Today’s blue/red divide then plays out not between regions — as we saw in the famous 2000 electoral map, which introduced the concept of such divisions and pitted red states vs. blue ones — but between metropolitan and rural areas within states.

Although this shift has become apparent in the last 10 years, its origins lie in policy choices by both parties that can be traced back to the 1930s.

Nearly 90 years ago, the New Deal laid the foundation for modern metropolitan regions. At the time, manufacturing industries based in the Northeast and Upper Midwest dominated the U.S. economy. Rural areas were highly agricultural or remained mostly undeveloped.

The vast public works projects implemented under President Franklin D. Roosevelt built roads, water projects, schools, airports and other important infrastructure. Such efforts shaped cities and rural areas alike, and the latter benefited in particular from electrification efforts like the Tennessee Valley Authority. But together, New Deal projects in previously poor, underdeveloped sections of the country like the South and Mountain West ignited more advanced forms of economic growth.

After World War II, the Eisenhower administration brought interstate highways to the United States, further solidifying these once isolated regions’ connection to the national economy. The highways allowed trucking to emerge as a primary means of shipping goods. This facilitated the growth of factories and distribution centers in areas that had been largely beyond the reach of rail. The Atlanta metropolitan region, for example, is now ranked by one industry assessment as the country’s top location for distribution centers.

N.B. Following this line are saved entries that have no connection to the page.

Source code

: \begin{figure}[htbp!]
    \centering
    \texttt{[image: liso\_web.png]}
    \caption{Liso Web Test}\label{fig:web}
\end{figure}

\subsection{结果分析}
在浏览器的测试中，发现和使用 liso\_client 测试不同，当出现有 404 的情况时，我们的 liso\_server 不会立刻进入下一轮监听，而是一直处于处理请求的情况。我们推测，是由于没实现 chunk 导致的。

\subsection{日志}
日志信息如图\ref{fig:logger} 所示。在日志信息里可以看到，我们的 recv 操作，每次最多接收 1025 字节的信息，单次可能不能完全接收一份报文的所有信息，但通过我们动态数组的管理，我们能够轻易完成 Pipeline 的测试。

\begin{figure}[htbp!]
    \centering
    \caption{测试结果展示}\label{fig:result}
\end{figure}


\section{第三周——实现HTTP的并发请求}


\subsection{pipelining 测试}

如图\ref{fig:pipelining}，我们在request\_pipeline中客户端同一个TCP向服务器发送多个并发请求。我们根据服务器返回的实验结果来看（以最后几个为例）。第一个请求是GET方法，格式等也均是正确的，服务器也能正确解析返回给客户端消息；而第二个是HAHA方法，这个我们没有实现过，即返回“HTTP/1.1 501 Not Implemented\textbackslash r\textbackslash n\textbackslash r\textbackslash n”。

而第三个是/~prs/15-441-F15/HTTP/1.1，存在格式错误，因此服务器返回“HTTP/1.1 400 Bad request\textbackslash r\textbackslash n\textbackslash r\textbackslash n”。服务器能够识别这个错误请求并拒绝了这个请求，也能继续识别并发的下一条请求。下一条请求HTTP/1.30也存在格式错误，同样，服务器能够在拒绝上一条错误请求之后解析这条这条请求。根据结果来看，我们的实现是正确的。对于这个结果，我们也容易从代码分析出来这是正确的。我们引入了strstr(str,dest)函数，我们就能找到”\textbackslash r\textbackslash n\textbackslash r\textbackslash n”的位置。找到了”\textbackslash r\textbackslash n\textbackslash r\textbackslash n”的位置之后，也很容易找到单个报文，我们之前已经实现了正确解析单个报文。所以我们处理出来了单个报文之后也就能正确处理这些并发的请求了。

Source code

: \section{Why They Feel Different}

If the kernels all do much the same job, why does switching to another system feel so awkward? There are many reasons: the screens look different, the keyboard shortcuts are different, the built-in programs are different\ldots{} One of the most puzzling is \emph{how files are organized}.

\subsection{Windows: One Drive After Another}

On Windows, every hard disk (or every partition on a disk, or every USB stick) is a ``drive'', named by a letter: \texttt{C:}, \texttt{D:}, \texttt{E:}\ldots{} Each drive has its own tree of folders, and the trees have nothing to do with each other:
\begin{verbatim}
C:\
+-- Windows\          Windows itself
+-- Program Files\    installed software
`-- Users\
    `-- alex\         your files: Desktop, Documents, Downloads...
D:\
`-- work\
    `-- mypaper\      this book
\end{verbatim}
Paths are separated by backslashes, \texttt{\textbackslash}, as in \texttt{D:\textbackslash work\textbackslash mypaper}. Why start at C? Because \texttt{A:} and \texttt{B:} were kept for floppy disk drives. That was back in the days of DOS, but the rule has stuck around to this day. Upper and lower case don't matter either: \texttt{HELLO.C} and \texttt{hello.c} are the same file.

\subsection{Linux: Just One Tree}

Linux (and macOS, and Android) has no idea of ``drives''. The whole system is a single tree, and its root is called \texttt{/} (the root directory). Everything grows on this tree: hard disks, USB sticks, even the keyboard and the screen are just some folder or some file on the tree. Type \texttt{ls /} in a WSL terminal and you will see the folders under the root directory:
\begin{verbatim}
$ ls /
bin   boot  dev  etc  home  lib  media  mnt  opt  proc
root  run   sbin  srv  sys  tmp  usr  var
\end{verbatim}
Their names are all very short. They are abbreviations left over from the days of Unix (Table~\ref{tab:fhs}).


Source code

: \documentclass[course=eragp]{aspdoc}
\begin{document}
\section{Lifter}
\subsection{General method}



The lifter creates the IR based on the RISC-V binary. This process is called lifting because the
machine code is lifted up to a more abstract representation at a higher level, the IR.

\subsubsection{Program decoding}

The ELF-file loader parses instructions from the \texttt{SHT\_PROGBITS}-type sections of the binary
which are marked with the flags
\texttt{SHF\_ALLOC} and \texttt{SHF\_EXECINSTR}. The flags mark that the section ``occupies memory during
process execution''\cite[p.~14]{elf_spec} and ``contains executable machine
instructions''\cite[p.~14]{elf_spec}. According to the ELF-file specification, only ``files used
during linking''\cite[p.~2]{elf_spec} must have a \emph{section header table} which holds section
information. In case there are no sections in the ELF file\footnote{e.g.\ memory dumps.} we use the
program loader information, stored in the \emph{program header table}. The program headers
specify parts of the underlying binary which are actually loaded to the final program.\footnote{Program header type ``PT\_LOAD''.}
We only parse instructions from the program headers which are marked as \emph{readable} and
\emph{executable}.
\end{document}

The federal government also facilitated the postwar construction of airports through federal-local matching grants, and, beginning in 1970, an airport development trust fund financed through taxes on tickets and fuel, along with other fees and surcharges. Easy access to airports like Atlanta’s Hartsfield-Jackson International made it possible to move people and commercial goods rapidly around the country, decreasing place-based dependence on the old financial and business centers of the Northeast.

The result: the South and Mountain West could suddenly compete on a national and even a global economic stage.